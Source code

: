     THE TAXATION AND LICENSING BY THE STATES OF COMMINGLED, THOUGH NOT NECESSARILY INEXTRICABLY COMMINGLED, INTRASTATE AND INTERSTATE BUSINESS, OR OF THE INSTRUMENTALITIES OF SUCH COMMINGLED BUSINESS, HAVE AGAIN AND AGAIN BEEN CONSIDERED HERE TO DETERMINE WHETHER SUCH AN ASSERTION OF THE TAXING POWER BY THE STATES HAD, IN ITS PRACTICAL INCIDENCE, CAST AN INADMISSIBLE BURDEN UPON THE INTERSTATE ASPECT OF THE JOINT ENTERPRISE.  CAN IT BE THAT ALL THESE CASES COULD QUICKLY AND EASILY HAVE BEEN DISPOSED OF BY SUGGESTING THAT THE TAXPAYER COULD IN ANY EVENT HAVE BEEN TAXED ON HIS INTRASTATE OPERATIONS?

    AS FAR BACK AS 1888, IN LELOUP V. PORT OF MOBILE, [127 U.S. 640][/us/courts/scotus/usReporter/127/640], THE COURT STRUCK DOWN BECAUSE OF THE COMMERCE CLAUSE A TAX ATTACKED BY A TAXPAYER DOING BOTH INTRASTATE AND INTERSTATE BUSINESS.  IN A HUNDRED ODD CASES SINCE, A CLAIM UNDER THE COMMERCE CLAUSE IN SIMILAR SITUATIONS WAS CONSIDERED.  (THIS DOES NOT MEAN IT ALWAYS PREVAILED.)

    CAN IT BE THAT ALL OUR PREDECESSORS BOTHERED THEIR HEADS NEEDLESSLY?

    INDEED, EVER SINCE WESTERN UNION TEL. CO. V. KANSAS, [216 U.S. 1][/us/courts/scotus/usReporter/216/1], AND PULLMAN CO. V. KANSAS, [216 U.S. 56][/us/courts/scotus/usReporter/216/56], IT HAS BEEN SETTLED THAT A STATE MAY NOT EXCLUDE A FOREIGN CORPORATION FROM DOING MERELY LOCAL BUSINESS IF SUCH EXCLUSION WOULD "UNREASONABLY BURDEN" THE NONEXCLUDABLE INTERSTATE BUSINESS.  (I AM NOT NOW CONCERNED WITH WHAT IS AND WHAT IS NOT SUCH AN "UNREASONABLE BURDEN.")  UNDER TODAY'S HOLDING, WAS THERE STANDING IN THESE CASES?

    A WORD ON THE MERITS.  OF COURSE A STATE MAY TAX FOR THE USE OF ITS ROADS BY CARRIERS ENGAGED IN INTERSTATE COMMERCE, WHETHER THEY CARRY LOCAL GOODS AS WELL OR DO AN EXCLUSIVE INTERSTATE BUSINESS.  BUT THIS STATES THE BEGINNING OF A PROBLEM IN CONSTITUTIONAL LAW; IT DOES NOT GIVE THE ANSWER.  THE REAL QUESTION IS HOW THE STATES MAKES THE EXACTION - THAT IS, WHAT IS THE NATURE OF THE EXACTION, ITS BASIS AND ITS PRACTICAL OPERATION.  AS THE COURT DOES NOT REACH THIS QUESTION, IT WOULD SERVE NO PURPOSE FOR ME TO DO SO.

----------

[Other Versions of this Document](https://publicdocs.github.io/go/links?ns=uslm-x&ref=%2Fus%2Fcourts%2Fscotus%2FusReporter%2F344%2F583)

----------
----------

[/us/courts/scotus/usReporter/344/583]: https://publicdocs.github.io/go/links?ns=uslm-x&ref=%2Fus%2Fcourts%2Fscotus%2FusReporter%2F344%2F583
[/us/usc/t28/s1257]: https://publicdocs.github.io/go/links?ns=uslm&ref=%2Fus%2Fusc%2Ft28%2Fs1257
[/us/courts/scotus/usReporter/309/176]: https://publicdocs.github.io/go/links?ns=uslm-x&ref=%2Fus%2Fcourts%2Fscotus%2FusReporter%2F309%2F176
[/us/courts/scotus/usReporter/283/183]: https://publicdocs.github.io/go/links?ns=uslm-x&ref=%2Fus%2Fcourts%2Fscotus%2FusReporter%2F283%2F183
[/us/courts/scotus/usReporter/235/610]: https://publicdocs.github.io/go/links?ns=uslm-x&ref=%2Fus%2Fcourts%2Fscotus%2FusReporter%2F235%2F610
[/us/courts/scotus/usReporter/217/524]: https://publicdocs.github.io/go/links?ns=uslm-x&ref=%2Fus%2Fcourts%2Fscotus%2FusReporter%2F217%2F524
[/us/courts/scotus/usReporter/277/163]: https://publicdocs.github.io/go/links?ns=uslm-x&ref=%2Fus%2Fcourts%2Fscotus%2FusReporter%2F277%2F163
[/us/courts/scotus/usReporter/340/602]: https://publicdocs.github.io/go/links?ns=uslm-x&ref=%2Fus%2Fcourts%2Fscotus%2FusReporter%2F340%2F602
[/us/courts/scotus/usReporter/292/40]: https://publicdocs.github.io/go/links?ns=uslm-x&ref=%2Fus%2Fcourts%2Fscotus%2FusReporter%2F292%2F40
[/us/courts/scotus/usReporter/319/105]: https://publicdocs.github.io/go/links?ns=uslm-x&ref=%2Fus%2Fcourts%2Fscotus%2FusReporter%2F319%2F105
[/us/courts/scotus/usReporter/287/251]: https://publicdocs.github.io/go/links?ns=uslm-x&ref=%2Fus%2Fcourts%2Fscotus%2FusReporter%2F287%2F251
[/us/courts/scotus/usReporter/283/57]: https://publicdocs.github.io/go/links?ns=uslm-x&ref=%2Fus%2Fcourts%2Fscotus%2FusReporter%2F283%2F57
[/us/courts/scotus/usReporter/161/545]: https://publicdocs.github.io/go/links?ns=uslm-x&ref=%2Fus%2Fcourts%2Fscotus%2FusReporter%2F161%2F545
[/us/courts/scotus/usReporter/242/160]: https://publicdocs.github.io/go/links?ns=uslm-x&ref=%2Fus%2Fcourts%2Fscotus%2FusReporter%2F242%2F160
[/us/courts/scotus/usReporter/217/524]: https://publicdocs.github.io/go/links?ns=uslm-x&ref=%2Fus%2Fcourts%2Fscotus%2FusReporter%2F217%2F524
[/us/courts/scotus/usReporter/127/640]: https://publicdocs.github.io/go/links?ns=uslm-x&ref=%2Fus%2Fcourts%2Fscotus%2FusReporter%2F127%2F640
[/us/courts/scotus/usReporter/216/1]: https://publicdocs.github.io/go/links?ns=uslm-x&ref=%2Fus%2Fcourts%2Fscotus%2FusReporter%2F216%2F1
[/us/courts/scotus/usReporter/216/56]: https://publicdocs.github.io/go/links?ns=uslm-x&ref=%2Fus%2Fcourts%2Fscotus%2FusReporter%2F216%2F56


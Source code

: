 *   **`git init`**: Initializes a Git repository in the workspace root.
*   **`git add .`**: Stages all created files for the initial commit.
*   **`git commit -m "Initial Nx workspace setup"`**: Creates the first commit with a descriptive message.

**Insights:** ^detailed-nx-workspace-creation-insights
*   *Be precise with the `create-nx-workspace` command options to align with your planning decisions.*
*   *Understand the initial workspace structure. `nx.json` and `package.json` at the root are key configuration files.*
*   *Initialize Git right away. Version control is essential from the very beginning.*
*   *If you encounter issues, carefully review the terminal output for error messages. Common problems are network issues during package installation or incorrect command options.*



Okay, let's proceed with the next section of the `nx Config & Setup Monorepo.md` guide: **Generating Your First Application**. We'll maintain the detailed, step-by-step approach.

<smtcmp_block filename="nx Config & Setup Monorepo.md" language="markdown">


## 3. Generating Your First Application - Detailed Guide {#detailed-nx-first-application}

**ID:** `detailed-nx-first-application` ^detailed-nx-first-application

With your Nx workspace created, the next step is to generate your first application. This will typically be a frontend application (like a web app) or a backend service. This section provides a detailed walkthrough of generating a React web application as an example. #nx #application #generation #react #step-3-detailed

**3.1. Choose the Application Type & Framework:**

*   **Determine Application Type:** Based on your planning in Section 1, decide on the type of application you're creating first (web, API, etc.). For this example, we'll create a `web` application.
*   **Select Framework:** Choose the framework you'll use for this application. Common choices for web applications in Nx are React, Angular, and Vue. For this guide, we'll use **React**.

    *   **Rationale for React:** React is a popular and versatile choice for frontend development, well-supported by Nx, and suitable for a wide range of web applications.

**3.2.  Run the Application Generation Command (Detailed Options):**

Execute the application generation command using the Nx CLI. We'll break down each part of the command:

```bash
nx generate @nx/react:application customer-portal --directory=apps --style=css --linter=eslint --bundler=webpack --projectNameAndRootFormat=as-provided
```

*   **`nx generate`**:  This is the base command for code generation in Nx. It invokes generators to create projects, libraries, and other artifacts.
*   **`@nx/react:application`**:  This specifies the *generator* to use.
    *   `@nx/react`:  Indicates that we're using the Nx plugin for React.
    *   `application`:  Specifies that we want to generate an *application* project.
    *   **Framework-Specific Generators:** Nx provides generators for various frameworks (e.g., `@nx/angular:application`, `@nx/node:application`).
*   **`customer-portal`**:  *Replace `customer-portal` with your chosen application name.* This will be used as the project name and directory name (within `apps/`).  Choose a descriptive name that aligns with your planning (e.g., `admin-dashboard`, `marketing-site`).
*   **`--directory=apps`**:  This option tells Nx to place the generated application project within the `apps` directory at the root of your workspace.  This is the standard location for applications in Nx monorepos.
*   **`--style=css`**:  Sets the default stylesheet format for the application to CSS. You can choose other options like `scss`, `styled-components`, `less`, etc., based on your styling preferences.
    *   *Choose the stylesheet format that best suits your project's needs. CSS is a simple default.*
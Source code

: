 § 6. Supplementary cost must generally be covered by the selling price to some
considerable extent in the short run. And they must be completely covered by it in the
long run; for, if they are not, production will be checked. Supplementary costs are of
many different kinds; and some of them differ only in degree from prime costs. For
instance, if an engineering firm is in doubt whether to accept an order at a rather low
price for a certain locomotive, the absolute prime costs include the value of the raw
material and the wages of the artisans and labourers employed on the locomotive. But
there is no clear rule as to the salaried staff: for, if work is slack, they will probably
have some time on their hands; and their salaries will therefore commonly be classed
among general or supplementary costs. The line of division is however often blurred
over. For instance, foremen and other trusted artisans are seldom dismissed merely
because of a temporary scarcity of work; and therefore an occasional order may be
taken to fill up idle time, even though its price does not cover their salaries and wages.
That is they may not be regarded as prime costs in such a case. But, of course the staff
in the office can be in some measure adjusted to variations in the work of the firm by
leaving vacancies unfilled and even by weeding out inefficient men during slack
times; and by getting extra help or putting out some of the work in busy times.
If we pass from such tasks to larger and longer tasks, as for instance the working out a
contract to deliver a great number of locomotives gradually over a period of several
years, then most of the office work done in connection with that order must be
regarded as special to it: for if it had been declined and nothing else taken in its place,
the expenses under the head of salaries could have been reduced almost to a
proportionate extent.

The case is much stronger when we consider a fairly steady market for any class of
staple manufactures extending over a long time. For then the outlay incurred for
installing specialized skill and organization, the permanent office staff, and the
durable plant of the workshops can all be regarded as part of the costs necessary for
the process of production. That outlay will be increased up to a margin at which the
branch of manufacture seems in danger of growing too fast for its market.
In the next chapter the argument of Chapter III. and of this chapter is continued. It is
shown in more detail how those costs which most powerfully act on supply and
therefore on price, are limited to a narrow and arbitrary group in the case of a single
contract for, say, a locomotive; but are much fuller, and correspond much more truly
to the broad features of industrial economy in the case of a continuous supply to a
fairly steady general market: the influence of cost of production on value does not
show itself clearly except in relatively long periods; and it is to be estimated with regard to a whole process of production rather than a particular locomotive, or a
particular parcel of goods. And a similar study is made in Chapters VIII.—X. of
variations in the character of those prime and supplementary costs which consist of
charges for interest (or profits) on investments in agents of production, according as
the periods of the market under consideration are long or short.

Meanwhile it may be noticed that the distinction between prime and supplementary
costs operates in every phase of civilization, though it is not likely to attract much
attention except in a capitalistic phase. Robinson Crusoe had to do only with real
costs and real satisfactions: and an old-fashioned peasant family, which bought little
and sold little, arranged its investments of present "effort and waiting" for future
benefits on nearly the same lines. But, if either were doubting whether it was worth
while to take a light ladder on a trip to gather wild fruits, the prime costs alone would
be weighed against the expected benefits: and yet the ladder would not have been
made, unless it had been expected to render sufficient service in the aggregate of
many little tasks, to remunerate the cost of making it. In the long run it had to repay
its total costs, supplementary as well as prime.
┄┄┄┄┄┄┄┄┄┄┄┄┄┄┄┄┄┄┄┄
The task – Scan the data above and report each line in which "descriptive" is present.

Result –
*   **`git commit -m "Initial Nx workspace setup"`**: Creates the first commit with a descriptive message.
*   **`customer-portal`**:  *Replace `customer-portal` with your chosen application name.* This will be used as the project name and directory name (within `apps/`).  Choose a descriptive name that aligns with your planning (e.g., `admin-dashboard`, `marketing-site`).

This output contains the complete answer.